Collected data:
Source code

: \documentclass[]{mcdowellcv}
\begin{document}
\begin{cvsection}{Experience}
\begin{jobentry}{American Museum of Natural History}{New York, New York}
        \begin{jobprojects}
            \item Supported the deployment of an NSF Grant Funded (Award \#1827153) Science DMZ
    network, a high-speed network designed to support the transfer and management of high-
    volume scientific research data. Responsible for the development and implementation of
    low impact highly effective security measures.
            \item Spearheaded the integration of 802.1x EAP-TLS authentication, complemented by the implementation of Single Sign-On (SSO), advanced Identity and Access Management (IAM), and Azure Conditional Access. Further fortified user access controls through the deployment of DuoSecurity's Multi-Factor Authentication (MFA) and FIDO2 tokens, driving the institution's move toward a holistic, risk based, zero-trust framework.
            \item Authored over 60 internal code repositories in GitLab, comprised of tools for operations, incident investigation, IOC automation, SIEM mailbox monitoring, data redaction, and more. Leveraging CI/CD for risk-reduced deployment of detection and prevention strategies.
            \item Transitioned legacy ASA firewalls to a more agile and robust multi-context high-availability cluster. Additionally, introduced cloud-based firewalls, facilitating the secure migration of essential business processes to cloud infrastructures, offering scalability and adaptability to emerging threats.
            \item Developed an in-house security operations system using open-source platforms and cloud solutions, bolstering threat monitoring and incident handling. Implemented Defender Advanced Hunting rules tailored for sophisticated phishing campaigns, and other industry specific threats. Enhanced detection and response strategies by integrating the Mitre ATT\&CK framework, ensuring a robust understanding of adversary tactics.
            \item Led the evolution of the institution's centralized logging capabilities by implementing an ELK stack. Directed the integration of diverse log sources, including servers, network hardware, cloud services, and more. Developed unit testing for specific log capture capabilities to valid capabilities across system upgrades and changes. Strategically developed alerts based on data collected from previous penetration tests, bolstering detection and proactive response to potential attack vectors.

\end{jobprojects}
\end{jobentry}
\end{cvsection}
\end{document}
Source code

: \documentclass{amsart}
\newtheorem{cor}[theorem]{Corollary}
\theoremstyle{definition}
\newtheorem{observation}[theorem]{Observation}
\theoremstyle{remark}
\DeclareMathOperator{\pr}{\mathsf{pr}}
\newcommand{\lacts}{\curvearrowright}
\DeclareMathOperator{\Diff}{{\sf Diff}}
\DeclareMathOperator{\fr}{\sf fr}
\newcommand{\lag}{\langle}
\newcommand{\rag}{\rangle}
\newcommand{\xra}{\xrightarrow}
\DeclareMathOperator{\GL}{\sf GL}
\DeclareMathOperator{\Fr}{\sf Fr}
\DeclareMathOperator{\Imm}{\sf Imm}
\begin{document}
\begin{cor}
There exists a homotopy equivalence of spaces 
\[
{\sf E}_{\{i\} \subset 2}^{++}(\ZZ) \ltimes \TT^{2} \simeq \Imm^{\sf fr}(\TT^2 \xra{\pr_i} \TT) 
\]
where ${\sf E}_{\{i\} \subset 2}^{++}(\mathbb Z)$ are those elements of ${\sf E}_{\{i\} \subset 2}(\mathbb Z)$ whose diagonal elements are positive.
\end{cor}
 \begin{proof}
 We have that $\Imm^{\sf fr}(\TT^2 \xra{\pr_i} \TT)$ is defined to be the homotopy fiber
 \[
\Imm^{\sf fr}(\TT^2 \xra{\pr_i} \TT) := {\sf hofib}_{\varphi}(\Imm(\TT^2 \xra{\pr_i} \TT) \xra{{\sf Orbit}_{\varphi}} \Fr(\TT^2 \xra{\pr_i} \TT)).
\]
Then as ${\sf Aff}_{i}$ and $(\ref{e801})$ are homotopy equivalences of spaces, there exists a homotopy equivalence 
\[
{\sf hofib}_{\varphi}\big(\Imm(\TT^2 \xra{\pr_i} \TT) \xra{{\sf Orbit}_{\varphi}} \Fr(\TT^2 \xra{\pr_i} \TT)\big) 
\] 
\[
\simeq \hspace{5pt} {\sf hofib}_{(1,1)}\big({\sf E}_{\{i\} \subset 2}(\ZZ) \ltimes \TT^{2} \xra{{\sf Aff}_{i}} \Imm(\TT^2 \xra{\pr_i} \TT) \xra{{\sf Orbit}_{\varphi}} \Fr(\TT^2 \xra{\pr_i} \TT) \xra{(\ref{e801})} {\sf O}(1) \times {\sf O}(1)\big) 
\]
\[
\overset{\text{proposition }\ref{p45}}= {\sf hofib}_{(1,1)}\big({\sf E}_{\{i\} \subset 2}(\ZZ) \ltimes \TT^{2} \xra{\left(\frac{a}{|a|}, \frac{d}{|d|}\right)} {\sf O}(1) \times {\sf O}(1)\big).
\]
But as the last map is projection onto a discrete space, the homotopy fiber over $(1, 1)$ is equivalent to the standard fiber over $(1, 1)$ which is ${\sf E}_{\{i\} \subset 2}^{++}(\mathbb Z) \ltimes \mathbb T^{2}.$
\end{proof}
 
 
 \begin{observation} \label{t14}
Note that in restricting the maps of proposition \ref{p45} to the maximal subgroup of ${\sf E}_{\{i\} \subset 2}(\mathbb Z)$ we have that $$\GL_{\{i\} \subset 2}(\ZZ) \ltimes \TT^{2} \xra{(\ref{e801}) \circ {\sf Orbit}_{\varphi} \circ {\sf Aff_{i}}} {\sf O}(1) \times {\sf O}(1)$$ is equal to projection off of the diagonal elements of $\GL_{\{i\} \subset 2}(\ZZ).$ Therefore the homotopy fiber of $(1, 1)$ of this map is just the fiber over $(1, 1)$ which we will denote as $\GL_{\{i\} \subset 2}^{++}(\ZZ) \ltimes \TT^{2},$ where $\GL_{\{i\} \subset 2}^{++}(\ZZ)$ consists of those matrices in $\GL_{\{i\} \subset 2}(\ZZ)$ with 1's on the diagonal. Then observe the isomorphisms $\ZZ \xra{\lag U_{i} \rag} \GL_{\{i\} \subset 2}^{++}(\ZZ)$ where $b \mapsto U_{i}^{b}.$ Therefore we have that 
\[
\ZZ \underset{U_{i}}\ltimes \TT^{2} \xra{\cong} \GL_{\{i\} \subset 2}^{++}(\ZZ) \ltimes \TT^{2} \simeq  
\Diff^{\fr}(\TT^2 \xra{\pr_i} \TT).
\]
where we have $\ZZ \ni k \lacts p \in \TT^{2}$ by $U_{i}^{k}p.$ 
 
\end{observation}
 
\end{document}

Assignment: Print exactly the lines above from the one with "network, a high-speed" to the one with "and prevention strategies.", including both.

Solution to the problem:
    network, a high-speed network designed to support the transfer and management of high-
    volume scientific research data. Responsible for the development and implementation of
    low impact highly effective security measures.
            \item Spearheaded the integration of 802.1x EAP-TLS authentication, complemented by the implementation of Single Sign-On (SSO), advanced Identity and Access Management (IAM), and Azure Conditional Access. Further fortified user access controls through the deployment of DuoSecurity's Multi-Factor Authentication (MFA) and FIDO2 tokens, driving the institution's move toward a holistic, risk based, zero-trust framework.
            \item Authored over 60 internal code repositories in GitLab, comprised of tools for operations, incident investigation, IOC automation, SIEM mailbox monitoring, data redaction, and more. Leveraging CI/CD for risk-reduced deployment of detection and prevention strategies.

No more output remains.